Breen Confederacy: Always enigmatic, the Breen were the real winners of both the Dominion War and of the destruction of Romulus, in both cases taking dozens of worlds under their wing. They are now the second largest power in the quadrant - and are eyeing the rump Cardassian Union with glee, especially with the Klingon's incursions leaving the Cardassians' neutrality in tatters. One sore point for them was the accession of the Ferengi into the Federation - in the old days when latinum was the nagus, the Breen enjoyed a favourable relationship with the Ferengi. The last two decades have seen the Ferengi align themselves with the New Economics of the Federation, the alignment of the Ferengi Merchant Navy into Starfleet and finally full membership. With the Romulans on the rise, the Breen look more vulnerable than they have in decades, or at least they would if anyone had seen their faces.
Klingon Empire: The Romulan supernova eleven years ago brought about a seachange on Qo'noS. Chancellor Martok at first cooperated with Federation efforts to mitigate or prevent the supernova, despite his misgivings given tensions between the two Empires over the occupation of Cardassia. When these attempts failed, and the refugee crisis began however, he was outflanked by a reactionary group of Houses. He was challenged and deposed, and was disappointed as he witnessed Worf, embittered by the prospect of giving succour to the people who had killed his father, turn his back. The Klingon Empire has healed from the wounds of the Dominion War, annexed worlds from Cardassia as an ostensible protectorate, and has begun to sabre-rattle for further conquests in the still fairly unexplored frontier of the Delta Quadrant. The new Empire has essentially shredded the Khitomer Accords - the supposed reincarnation of Kahless disappeared years ago - and has taken a more prescriptive and exclusionary policy to non-Klingon subjects of the Empire. The traditional rights of clans and houses - particularly non-Klingon - has been curtailed to restore central power and authority to the High Council and in particular to the office of Chancellor. There are even allegations of ethnic cleansing, though the blockade on the exchange of information with the Federation means its hard to determine the truth of this.

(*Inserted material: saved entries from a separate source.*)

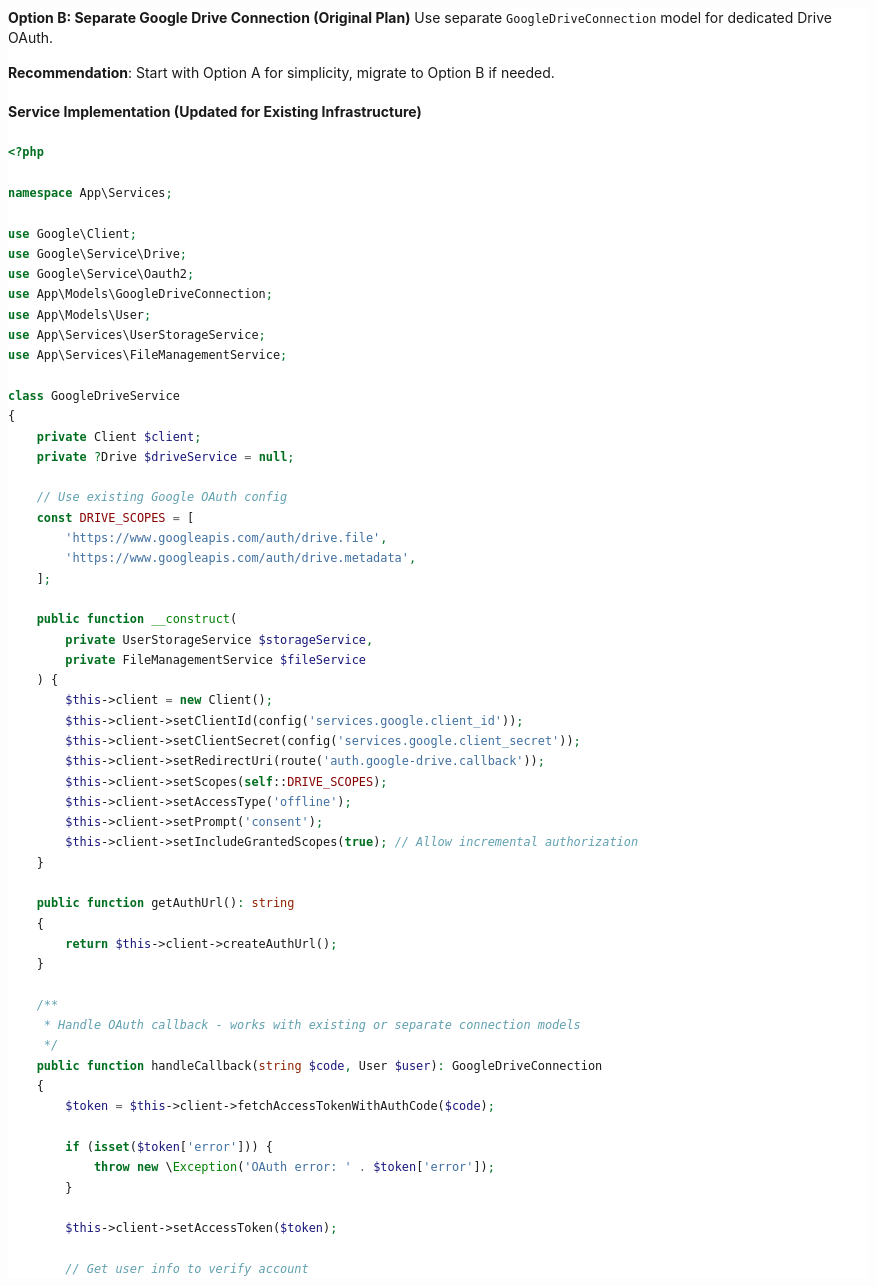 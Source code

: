 **Option B: Separate Google Drive Connection (Original Plan)**
Use separate `GoogleDriveConnection` model for dedicated Drive OAuth.

**Recommendation**: Start with Option A for simplicity, migrate to Option B if needed.

#### Service Implementation (Updated for Existing Infrastructure)
```php
<?php

namespace App\Services;

use Google\Client;
use Google\Service\Drive;
use Google\Service\Oauth2;
use App\Models\GoogleDriveConnection;
use App\Models\User;
use App\Services\UserStorageService;
use App\Services\FileManagementService;

class GoogleDriveService
{
    private Client $client;
    private ?Drive $driveService = null;
    
    // Use existing Google OAuth config
    const DRIVE_SCOPES = [
        'https://www.googleapis.com/auth/drive.file',
        'https://www.googleapis.com/auth/drive.metadata',
    ];
    
    public function __construct(
        private UserStorageService $storageService,
        private FileManagementService $fileService
    ) {
        $this->client = new Client();
        $this->client->setClientId(config('services.google.client_id'));
        $this->client->setClientSecret(config('services.google.client_secret'));
        $this->client->setRedirectUri(route('auth.google-drive.callback'));
        $this->client->setScopes(self::DRIVE_SCOPES);
        $this->client->setAccessType('offline');
        $this->client->setPrompt('consent');
        $this->client->setIncludeGrantedScopes(true); // Allow incremental authorization
    }
    
    public function getAuthUrl(): string
    {
        return $this->client->createAuthUrl();
    }
    
    /**
     * Handle OAuth callback - works with existing or separate connection models
     */
    public function handleCallback(string $code, User $user): GoogleDriveConnection
    {
        $token = $this->client->fetchAccessTokenWithAuthCode($code);
        
        if (isset($token['error'])) {
            throw new \Exception('OAuth error: ' . $token['error']);
        }
        
        $this->client->setAccessToken($token);
        
        // Get user info to verify account
``` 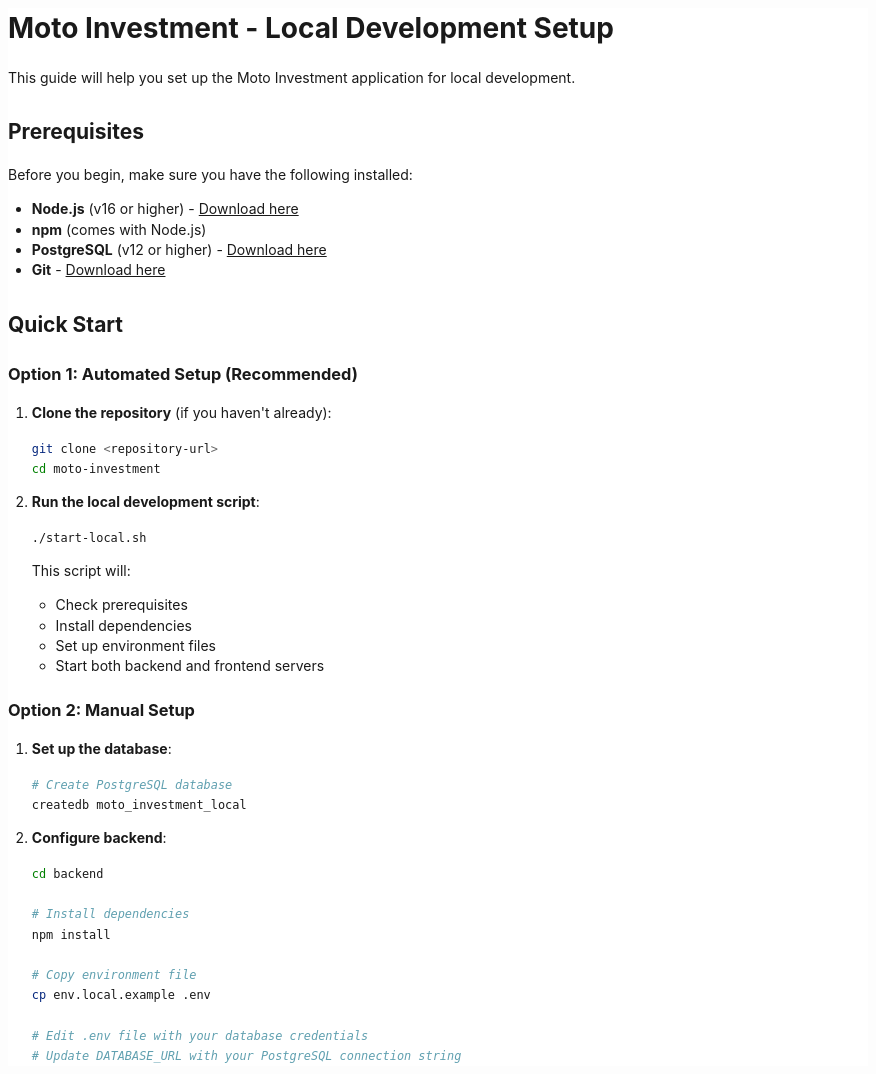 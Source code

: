 # Moto Investment - Local Development Setup

This guide will help you set up the Moto Investment application for local development.

## Prerequisites

Before you begin, make sure you have the following installed:

- **Node.js** (v16 or higher) - [Download here](https://nodejs.org/)
- **npm** (comes with Node.js)
- **PostgreSQL** (v12 or higher) - [Download here](https://www.postgresql.org/download/)
- **Git** - [Download here](https://git-scm.com/)

## Quick Start

### Option 1: Automated Setup (Recommended)

1. **Clone the repository** (if you haven't already):
   ```bash
   git clone <repository-url>
   cd moto-investment
   ```

2. **Run the local development script**:
   ```bash
   ./start-local.sh
   ```

   This script will:
   - Check prerequisites
   - Install dependencies
   - Set up environment files
   - Start both backend and frontend servers

### Option 2: Manual Setup

1. **Set up the database**:
   ```bash
   # Create PostgreSQL database
   createdb moto_investment_local
   ```

2. **Configure backend**:
   ```bash
   cd backend
   
   # Install dependencies
   npm install
   
   # Copy environment file
   cp env.local.example .env
   
   # Edit .env file with your database credentials
   # Update DATABASE_URL with your PostgreSQL connection string
   ```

Romulan 'Empire': The actual nature of the emergent Romulan state is difficult to ascertain. They use the old symbology of the Star Empire, though that may just be because of the longevity of the eagle in Romulan iconography since their ancestors left Vulcan. What is known is that they have taken an 'eggs in many baskets' approach, not wanting a repeat of the destruction of Romulus. They are intensely secretive, which again hardly differentiates them from the preceding Star Empire. But how the new empire is governed is not precisely known.